1.差异基因筛选：共检索到12篇相关文献，通过PubMed数据库逐一阅读后，最终纳入研究涉及GEO平台为GPL571，实验组为GSE25628，卵巢异位内异症病灶组织样本7个(设为OEM组)，正常内膜组织样本6个(设为CON组)。所选样本值数据在样本中居中，适合交叉比较(图1)。经筛选后，在OEM样本中符合logFC绝对值>2，adj.P<0.05的上调基因有247个，下调基因有321个。

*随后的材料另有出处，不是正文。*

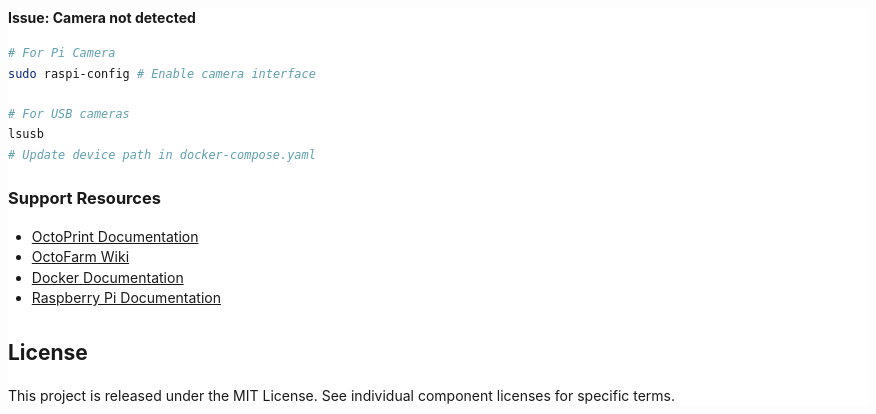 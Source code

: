 **Issue: Camera not detected**
```bash
# For Pi Camera
sudo raspi-config # Enable camera interface

# For USB cameras
lsusb
# Update device path in docker-compose.yaml
```

### Support Resources
- [OctoPrint Documentation](https://docs.octoprint.org/)
- [OctoFarm Wiki](https://github.com/OctoFarm/OctoFarm/wiki)
- [Docker Documentation](https://docs.docker.com/)
- [Raspberry Pi Documentation](https://www.raspberrypi.org/documentation/)

## License

This project is released under the MIT License. See individual component licenses for specific terms. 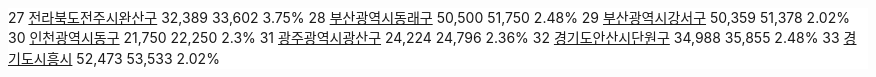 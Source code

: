   <tr class="item">
    <td>27</td>
    <td><a href="/apt/전라북도전주시완산구">전라북도전주시완산구</a></td>
    <td>32,389</td>
    <td>33,602</td>
    <td>3.75%</td>
  </tr>

  <tr class="item">
    <td>28</td>
    <td><a href="/apt/부산광역시동래구">부산광역시동래구</a></td>
    <td>50,500</td>
    <td>51,750</td>
    <td>2.48%</td>
  </tr>

  <tr class="item">
    <td>29</td>
    <td><a href="/apt/부산광역시강서구">부산광역시강서구</a></td>
    <td>50,359</td>
    <td>51,378</td>
    <td>2.02%</td>
  </tr>

  <tr class="item">
    <td>30</td>
    <td><a href="/apt/인천광역시동구">인천광역시동구</a></td>
    <td>21,750</td>
    <td>22,250</td>
    <td>2.3%</td>
  </tr>

  <tr class="item">
    <td>31</td>
    <td><a href="/apt/광주광역시광산구">광주광역시광산구</a></td>
    <td>24,224</td>
    <td>24,796</td>
    <td>2.36%</td>
  </tr>

  <tr class="item">
    <td>32</td>
    <td><a href="/apt/경기도안산시단원구">경기도안산시단원구</a></td>
    <td>34,988</td>
    <td>35,855</td>
    <td>2.48%</td>
  </tr>

  <tr class="item">
    <td>33</td>
    <td><a href="/apt/경기도시흥시">경기도시흥시</a></td>
    <td>52,473</td>
    <td>53,533</td>
    <td>2.02%</td>
  </tr>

图1 所选样本值数据分布图Figure 1 Data distribution of selected sample values

2.差异基因生物学过程及通路富集分析：运用在线生物学信息注释数据库DAVID，对上述差异基因进行GO生物学过程富集分析，其中细胞粘附、血管生成、炎症反应等35个生物学过程显著富集(表1)。对上述差异基因进行KEGG信号通路富集注释，共得到13条有显著富集的KEGG通路，主要包括血管平滑肌收缩、局灶性粘连和细胞粘附分子等(表2)。

表1 差异表达基因生物学过程富集分析结果Table 1 Results of Gene Ontology analysis on differentially expressed genes

表2 差异表达基因相关KEGG通路分析结果Table 2 Results of KEGG pathway analysis on differentially expressed genes

3.细胞黏附相关基因及KEGG通路：GO生物学过程富集分析发现细胞黏附(cell adhesion)涉及差异基因数目最多(7.7%)，而在KEGG通路富集分析中局灶性粘连(Focal adhesion)相关基因最多(3.0%)。将两部分相关基因罗列分析，利用文氏图在线工具筛选发现THBS1、VWF、THBS2等8个基因(排除名称转换过程中相同基因)在两种黏附相关分析过程中均涉及。通过GEO2R在线分析发现，卵巢内异症病灶组织中THBS1、VWF、THBS2、COMP、COL5A1、COL6A2和ITGA7显著上调，而ITGB8显著下调(图2)。在此基础上，对这8个基因进一步用KEGG 数据库工具明确相关通路情况，发现与细胞外基质受体相互作用(ECM-receptor interaction)、局灶性粘连(Focal adhesion)和PI3K-Akt 信号通路(PI3K-Akt signaling pathway)这3条通路密切相关。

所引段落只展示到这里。